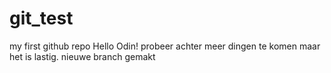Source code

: # git_test
my first github repo
Hello Odin!
probeer achter meer dingen te komen maar het is lastig.
nieuwe branch gemakt
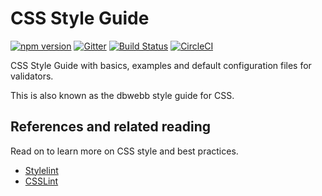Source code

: CSS Style Guide
==================================

[![npm version](https://badge.fury.io/js/css-styleguide.svg)](https://badge.fury.io/js/css-styleguide)
[![Gitter](https://badges.gitter.im/canax/css-styleguide.svg)](https://gitter.im/canax/css-styleguide?utm_source=badge&utm_medium=badge&utm_campaign=pr-badge&utm_content=body_badge)
[![Build Status](https://travis-ci.org/desinax/css-styleguide.svg?branch=master)](https://travis-ci.org/desinax/css-styleguide)
[![CircleCI](https://circleci.com/gh/desinax/css-styleguide.svg?style=svg)](https://circleci.com/gh/desinax/css-styleguide)

CSS Style Guide with basics, examples and default configuration files for validators.

This is also known as the dbwebb style guide for CSS.



References and related reading
----------------------------------

Read on to learn more on CSS style and best practices.

* [Stylelint](https://stylelint.io/)
* [CSSLint](https://github.com/CSSLint/csslint/wiki)
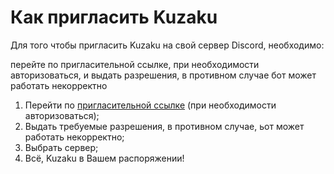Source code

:# Как пригласить Kuzaku

Для того чтобы пригласить Kuzaku на свой сервер Discord, необходимо:

перейте по пригласительной ссылке, при необходимости авторизоваться, и выдать разрешения, в противном случае бот может работать некорректно

1. Перейти по [пригласительной ссылке](https://discordapp.com/oauth2/authorize?client_id=778648045960298568&scope=bot%20applications.commands&permissions=473197655) \(при необходимости авторизоваться\);
2. Выдать требуемые разрешения, в противном случае, ьот может работать некорректно;
3. Выбрать сервер;
4. Всё, Kuzaku в Вашем распоряжении!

▸ What this task involves:
The range begins at the line containing "3. Выбрать сервер;" and ends at the last line of the entries; reproduce it exactly.

▸ Expected answer:
3. Выбрать сервер;
4. Всё, Kuzaku в Вашем распоряжении!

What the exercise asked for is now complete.